*** Supplied material ***
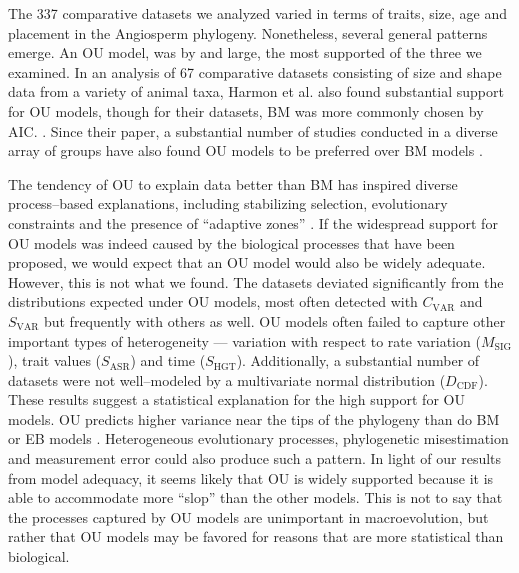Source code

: \documentclass[a4paper,11pt]{article}
\begin{document}
The 337 comparative datasets we analyzed varied in terms of traits, size, age and placement in the Angiosperm phylogeny. Nonetheless, several general patterns emerge. An OU model, was by and large, the most supported of the three we examined. In an analysis of 67 comparative datasets consisting of size and shape data from a variety of animal taxa, Harmon et al. \citep{Harmon2010} also found substantial support for OU models, though for their datasets, BM was more commonly chosen by AIC. \citep[We note, however, that many of their datasets were quite small; see][]{SlaterPennell}. Since their paper, a substantial number of studies conducted in a diverse array of groups have also found OU models to be preferred over BM models \citep[e.g.,][]{Burbrink2012, Wiens2013, Lopez2013, Thomaspreprint}. 

The tendency of OU to explain data better than BM has inspired diverse process--based explanations, including stabilizing selection, evolutionary constraints and the presence of ``adaptive zones'' \citep{HansenMartins1996, ButlerKing2004, Hansen2012book, PennellHarmon}. 
If the widespread support for OU models was indeed caused by the biological processes that have been proposed, we would expect that an OU model would also be widely adequate. However, this is not what we found. The datasets deviated significantly from the distributions expected under OU models, most often detected with $C_{\text{VAR}}$ and $S_{\text{VAR}}$ but frequently with others as well. OU models often failed to capture other important types of heterogeneity --- variation with respect to rate variation ($M_{\text{SIG}}$), trait values ($S_{\text{ASR}}$) and time ($S_{\text{HGT}}$). Additionally, a substantial number of datasets were not well--modeled by a multivariate normal distribution ($D_{\text{CDF}}$). These results suggest a statistical explanation for the high support for OU models. OU predicts higher variance near the tips of the phylogeny than do BM or EB models \citep[see figure 1 in][]{Harmon2010}. Heterogeneous evolutionary processes, phylogenetic misestimation and measurement error could also produce such a pattern. In light of our results from model adequacy, it seems likely that OU is widely supported because it is able to accommodate more ``slop'' than the other models.  This is not to say that the processes captured by OU models are unimportant in macroevolution, but rather that OU models may be favored for reasons that are more statistical than biological.
\end{document}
*** End of Supplied material ***
▶ **Task goal**
Repeat the data above word for word, without pictures.

▶ **Completed exercise**
Source code

: \documentclass[a4paper,11pt]{article}
\begin{document}
The 337 comparative datasets we analyzed varied in terms of traits, size, age and placement in the Angiosperm phylogeny. Nonetheless, several general patterns emerge. An OU model, was by and large, the most supported of the three we examined. In an analysis of 67 comparative datasets consisting of size and shape data from a variety of animal taxa, Harmon et al. \citep{Harmon2010} also found substantial support for OU models, though for their datasets, BM was more commonly chosen by AIC. \citep[We note, however, that many of their datasets were quite small; see][]{SlaterPennell}. Since their paper, a substantial number of studies conducted in a diverse array of groups have also found OU models to be preferred over BM models \citep[e.g.,][]{Burbrink2012, Wiens2013, Lopez2013, Thomaspreprint}. 

The tendency of OU to explain data better than BM has inspired diverse process--based explanations, including stabilizing selection, evolutionary constraints and the presence of ``adaptive zones'' \citep{HansenMartins1996, ButlerKing2004, Hansen2012book, PennellHarmon}. 
If the widespread support for OU models was indeed caused by the biological processes that have been proposed, we would expect that an OU model would also be widely adequate. However, this is not what we found. The datasets deviated significantly from the distributions expected under OU models, most often detected with $C_{\text{VAR}}$ and $S_{\text{VAR}}$ but frequently with others as well. OU models often failed to capture other important types of heterogeneity --- variation with respect to rate variation ($M_{\text{SIG}}$), trait values ($S_{\text{ASR}}$) and time ($S_{\text{HGT}}$). Additionally, a substantial number of datasets were not well--modeled by a multivariate normal distribution ($D_{\text{CDF}}$). These results suggest a statistical explanation for the high support for OU models. OU predicts higher variance near the tips of the phylogeny than do BM or EB models \citep[see figure 1 in][]{Harmon2010}. Heterogeneous evolutionary processes, phylogenetic misestimation and measurement error could also produce such a pattern. In light of our results from model adequacy, it seems likely that OU is widely supported because it is able to accommodate more ``slop'' than the other models.  This is not to say that the processes captured by OU models are unimportant in macroevolution, but rather that OU models may be favored for reasons that are more statistical than biological.
\end{document}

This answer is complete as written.